BEGIN

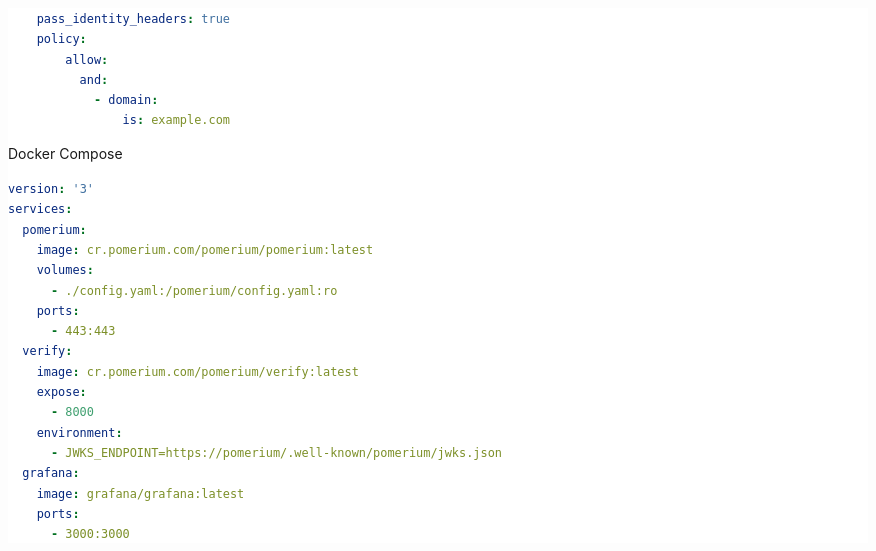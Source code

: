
 ```yaml
    pass_identity_headers: true
    policy:
	    allow:
	      and:
	        - domain:
	            is: example.com
```

Docker Compose

```yaml
version: '3'
services:
  pomerium:
    image: cr.pomerium.com/pomerium/pomerium:latest
    volumes:
      - ./config.yaml:/pomerium/config.yaml:ro
    ports:
      - 443:443
  verify:
    image: cr.pomerium.com/pomerium/verify:latest
    expose:
      - 8000
    environment:
      - JWKS_ENDPOINT=https://pomerium/.well-known/pomerium/jwks.json
  grafana:
    image: grafana/grafana:latest
    ports:
      - 3000:3000
```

END

• _TASK DIRECTIONS_
Repeat the listing above exactly, with no pictures.

• _TASK RESULT_
Source code

:
 ```yaml
    pass_identity_headers: true
    policy:
	    allow:
	      and:
	        - domain:
	            is: example.com
```

Docker Compose

```yaml
version: '3'
services:
  pomerium:
    image: cr.pomerium.com/pomerium/pomerium:latest
    volumes:
      - ./config.yaml:/pomerium/config.yaml:ro
    ports:
      - 443:443
  verify:
    image: cr.pomerium.com/pomerium/verify:latest
    expose:
      - 8000
    environment:
      - JWKS_ENDPOINT=https://pomerium/.well-known/pomerium/jwks.json
  grafana:
    image: grafana/grafana:latest
    ports:
      - 3000:3000
```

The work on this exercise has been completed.